Wednesday, November 3, 2010

Cocoa anyone?

Cocoa came to my attention in July, when I saw this article.

"Chocolate lovers here are crying into their Cadbury wrappers — and rival traders are crying foul, saying Mr. Ward is stockpiling cocoa in a bid to drive up already high prices so he can sell later at a big profit. His activities have helped drive cocoa prices on the London market to a 30-year high."

He bought between $1 to $1.5 billion dollars of Cocoa, and stored it.  for a frame of reference the Cocoa market is estimated at $5.1 billion annually.  Prices have come down somewhat from that level, but intrigued me that one person can have such control.

Then I read this article in Scientific American Magazine, for October.

"Cacao trees were first domesticated more then 1,500 years ago by Mayans living in what is now Central America, but fungal diseases such as witch’s broom and frosty pod have largely chased the bean out of its native habitat. The great worry is that one of these diseases will cross the Atlantic Ocean to West Africa, where 70 percent of the crop is now produced. Cacao trees in West Africa have no resistance to the pathogens, which form spores and spread via the wind, careless farmers and, in at least one case, bioterrorists. Scientists say that just a few infected pods would lead to the loss of one third of total global production."

Then just read that Cameroon (6th largest producer) is having harvesting issues due to disease.  So I have been watching it.  It is climbing back into its channel, and there I will take a position.  But I am more interested in it breaking the downward trend lines.  Note also that January represents the seasonal low for cocoa prices.  Time and price can match up nicely then.

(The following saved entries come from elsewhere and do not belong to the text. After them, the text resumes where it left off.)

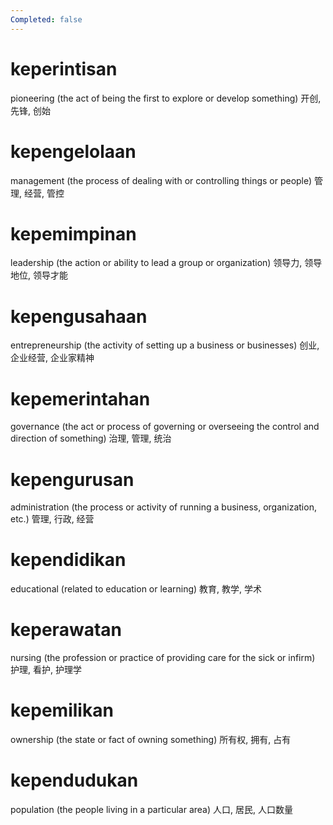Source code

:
 ```yaml
---
Completed: false
---
```


# keperintisan

pioneering (the act of being the first to explore or develop something)
开创, 先锋, 创始

# kepengelolaan

management (the process of dealing with or controlling things or people)
管理, 经营, 管控

# kepemimpinan

leadership (the action or ability to lead a group or organization)
领导力, 领导地位, 领导才能

# kepengusahaan

entrepreneurship (the activity of setting up a business or businesses)
创业, 企业经营, 企业家精神

# kepemerintahan

governance (the act or process of governing or overseeing the control and direction of something)
治理, 管理, 统治

# kepengurusan

administration (the process or activity of running a business, organization, etc.)
管理, 行政, 经营

# kependidikan

educational (related to education or learning)
教育, 教学, 学术

# keperawatan

nursing (the profession or practice of providing care for the sick or infirm)
护理, 看护, 护理学

# kepemilikan

ownership (the state or fact of owning something)
所有权, 拥有, 占有

# kependudukan

population (the people living in a particular area)
人口, 居民, 人口数量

  1. About 15 years ago there was a lengthly article in Fortune magazine which spoke of a similar vulnerability which rubber plantations had to a particular blight. Fifteen years have passed, and I'd be curious to know what has happened to rubber in that time. My point is simply that if you're waiting for a biological accident you could be waiting for a very long time.

  2. Island Guy, no doubt. What struck me was what a small market this is and how quickly the supply demand picture can move in it. It definitely is on my daily watch list.


    Well, I guess I should have invested in rubber.